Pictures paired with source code

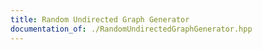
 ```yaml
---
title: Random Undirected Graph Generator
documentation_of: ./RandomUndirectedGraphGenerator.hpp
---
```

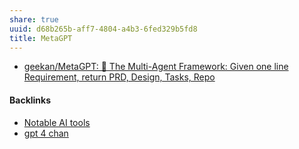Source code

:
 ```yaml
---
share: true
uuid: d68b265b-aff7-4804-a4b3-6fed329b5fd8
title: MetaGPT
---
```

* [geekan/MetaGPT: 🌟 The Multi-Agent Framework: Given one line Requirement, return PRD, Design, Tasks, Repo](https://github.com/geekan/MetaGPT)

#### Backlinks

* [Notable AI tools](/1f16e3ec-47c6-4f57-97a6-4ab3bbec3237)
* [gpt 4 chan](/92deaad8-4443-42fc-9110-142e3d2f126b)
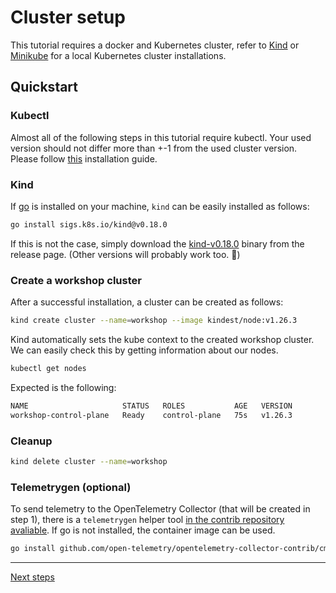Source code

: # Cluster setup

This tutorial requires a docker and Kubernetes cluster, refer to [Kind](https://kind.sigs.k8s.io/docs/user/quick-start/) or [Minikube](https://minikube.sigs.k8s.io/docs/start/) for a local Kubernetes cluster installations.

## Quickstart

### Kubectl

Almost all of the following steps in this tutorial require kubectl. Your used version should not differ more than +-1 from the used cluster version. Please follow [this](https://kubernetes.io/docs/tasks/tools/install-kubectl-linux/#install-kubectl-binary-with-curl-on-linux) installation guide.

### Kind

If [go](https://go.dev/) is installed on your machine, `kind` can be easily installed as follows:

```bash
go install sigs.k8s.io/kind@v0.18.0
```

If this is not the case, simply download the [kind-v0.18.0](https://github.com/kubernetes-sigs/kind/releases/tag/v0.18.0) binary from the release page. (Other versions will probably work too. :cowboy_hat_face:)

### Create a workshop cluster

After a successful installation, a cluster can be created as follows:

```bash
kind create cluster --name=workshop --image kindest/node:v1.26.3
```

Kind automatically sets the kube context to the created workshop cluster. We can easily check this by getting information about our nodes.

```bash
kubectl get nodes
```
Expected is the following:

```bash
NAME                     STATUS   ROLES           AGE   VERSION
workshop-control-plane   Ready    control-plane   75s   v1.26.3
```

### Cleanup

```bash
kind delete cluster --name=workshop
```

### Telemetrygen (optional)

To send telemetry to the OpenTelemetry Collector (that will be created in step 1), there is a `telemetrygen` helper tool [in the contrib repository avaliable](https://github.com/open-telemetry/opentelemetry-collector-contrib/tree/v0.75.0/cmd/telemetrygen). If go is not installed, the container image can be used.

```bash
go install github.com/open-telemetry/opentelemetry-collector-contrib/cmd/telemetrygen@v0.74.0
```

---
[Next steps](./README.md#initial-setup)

YOUR INSTRUCTIONS
Return every line of the data above in which "used" appears.

REPLY TO THE EXERCISE
Almost all of the following steps in this tutorial require kubectl. Your used version should not differ more than +-1 from the used cluster version. Please follow [this](https://kubernetes.io/docs/tasks/tools/install-kubectl-linux/#install-kubectl-binary-with-curl-on-linux) installation guide.
To send telemetry to the OpenTelemetry Collector (that will be created in step 1), there is a `telemetrygen` helper tool [in the contrib repository avaliable](https://github.com/open-telemetry/opentelemetry-collector-contrib/tree/v0.75.0/cmd/telemetrygen). If go is not installed, the container image can be used.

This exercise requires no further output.